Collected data
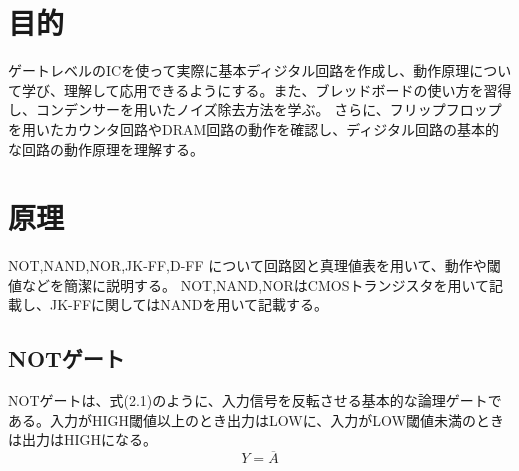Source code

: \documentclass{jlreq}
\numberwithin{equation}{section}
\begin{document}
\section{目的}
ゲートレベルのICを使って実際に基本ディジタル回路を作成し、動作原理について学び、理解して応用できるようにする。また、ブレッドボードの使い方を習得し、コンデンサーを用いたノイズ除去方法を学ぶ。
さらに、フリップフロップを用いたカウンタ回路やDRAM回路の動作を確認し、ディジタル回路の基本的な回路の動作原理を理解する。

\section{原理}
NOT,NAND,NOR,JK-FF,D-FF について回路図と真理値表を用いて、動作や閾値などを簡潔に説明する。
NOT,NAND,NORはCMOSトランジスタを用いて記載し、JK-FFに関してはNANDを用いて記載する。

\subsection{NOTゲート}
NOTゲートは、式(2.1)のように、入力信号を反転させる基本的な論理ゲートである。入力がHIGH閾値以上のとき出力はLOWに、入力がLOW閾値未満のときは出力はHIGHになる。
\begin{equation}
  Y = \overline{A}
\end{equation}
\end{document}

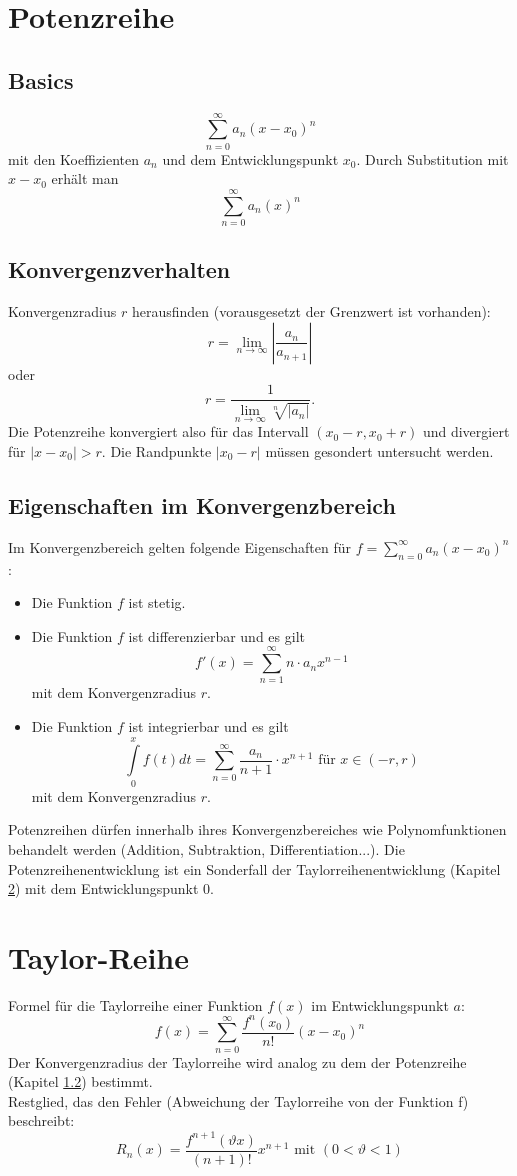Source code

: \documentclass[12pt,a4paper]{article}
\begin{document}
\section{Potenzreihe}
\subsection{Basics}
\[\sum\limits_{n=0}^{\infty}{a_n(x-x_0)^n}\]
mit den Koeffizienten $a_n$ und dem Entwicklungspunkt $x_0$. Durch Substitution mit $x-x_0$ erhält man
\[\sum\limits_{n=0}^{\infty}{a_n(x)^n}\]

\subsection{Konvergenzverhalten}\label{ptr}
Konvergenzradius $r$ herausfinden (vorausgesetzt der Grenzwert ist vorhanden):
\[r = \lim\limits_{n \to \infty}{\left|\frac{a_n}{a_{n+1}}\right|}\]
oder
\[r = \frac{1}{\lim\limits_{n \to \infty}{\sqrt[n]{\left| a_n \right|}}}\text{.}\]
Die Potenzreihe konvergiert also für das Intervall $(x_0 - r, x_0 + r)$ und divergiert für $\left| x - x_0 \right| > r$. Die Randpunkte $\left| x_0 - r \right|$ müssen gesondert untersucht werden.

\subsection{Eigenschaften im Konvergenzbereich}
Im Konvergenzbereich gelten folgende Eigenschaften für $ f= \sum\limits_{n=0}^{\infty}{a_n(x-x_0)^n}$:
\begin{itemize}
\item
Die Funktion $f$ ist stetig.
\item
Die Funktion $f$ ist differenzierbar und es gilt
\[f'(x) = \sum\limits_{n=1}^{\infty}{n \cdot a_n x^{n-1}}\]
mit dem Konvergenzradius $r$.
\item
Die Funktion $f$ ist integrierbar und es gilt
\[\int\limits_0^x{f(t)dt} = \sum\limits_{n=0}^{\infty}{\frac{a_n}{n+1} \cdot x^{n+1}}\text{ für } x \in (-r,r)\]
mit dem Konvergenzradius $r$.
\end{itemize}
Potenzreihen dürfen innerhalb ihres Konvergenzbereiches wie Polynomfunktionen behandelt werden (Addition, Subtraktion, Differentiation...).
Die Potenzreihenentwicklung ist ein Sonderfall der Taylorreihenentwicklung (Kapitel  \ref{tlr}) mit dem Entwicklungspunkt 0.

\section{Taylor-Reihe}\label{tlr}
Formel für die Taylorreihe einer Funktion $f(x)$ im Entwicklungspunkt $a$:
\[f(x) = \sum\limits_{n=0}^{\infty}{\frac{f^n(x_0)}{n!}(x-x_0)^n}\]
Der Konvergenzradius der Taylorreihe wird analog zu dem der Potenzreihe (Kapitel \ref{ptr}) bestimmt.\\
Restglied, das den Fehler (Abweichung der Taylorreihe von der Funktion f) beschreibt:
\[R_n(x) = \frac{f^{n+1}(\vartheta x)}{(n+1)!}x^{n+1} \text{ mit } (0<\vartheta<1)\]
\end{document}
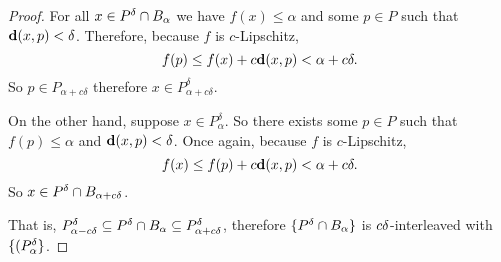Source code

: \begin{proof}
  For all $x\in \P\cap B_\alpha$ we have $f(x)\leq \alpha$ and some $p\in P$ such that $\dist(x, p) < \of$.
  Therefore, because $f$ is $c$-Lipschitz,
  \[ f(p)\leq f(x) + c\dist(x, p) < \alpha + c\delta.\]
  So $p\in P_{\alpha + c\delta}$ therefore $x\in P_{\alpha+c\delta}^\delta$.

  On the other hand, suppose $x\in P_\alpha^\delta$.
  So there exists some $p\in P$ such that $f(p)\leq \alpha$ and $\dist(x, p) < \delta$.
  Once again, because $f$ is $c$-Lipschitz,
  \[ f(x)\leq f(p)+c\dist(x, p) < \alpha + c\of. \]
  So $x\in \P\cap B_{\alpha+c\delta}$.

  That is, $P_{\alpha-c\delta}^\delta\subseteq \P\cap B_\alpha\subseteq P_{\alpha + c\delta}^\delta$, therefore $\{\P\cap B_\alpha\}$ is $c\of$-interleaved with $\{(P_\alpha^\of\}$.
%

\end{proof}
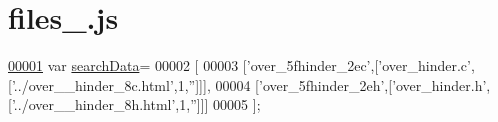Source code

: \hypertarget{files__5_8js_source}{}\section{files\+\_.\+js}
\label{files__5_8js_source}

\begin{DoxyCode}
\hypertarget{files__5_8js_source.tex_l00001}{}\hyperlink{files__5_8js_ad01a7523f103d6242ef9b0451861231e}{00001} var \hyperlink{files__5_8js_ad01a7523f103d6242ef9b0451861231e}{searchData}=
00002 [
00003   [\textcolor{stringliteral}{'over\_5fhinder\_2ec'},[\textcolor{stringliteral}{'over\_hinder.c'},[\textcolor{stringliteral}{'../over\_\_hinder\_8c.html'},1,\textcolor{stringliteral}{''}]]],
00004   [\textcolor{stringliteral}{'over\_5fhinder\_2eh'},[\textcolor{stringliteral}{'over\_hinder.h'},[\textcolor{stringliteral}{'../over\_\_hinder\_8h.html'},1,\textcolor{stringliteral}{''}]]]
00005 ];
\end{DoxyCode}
* * *
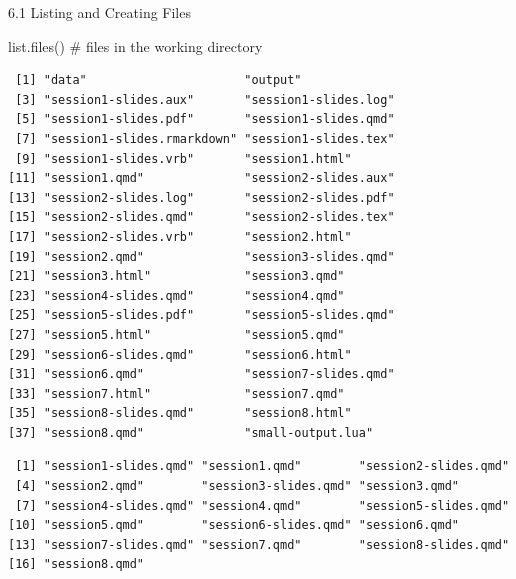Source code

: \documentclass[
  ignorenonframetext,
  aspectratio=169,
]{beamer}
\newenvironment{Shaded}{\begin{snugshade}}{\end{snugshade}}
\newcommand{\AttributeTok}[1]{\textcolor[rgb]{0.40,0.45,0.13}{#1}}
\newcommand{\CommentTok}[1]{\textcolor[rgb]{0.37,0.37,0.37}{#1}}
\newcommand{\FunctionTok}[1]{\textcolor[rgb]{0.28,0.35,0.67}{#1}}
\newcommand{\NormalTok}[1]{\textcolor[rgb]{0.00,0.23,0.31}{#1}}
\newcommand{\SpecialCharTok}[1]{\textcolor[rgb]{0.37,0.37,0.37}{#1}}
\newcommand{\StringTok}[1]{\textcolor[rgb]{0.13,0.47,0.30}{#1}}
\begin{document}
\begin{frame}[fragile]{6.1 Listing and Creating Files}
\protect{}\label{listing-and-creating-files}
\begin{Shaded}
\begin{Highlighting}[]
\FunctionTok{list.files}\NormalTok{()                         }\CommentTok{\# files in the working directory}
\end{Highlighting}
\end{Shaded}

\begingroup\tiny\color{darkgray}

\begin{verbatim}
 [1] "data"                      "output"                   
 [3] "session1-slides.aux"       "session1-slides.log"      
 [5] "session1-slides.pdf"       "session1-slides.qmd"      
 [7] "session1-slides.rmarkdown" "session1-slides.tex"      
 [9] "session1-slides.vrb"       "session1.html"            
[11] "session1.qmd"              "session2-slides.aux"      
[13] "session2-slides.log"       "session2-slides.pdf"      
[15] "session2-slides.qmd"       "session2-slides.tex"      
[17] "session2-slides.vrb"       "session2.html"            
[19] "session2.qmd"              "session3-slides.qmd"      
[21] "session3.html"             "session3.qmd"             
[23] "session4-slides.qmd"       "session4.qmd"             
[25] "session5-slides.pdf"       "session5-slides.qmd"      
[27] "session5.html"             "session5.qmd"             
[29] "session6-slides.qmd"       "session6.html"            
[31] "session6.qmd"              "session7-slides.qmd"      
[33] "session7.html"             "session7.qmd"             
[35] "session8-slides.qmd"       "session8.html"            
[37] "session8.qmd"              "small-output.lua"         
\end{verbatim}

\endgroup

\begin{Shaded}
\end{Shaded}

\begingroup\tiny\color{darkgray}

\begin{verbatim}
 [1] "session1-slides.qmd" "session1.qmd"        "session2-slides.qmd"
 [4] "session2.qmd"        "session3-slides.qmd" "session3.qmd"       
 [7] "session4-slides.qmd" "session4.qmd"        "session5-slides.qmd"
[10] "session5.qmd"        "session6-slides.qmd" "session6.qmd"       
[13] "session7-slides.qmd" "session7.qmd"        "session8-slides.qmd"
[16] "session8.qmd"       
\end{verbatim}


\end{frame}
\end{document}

EXERCISE REQUIREMENTS: Filter the data above, keeping only lines that include the string "label".

SOLUTION TO THIS EXERCISE:
\subsection{Konvergenzverhalten}\label{ptr}
\section{Taylor-Reihe}\label{tlr}
\label{files__5_8js_source}
\protect{}\label{listing-and-creating-files}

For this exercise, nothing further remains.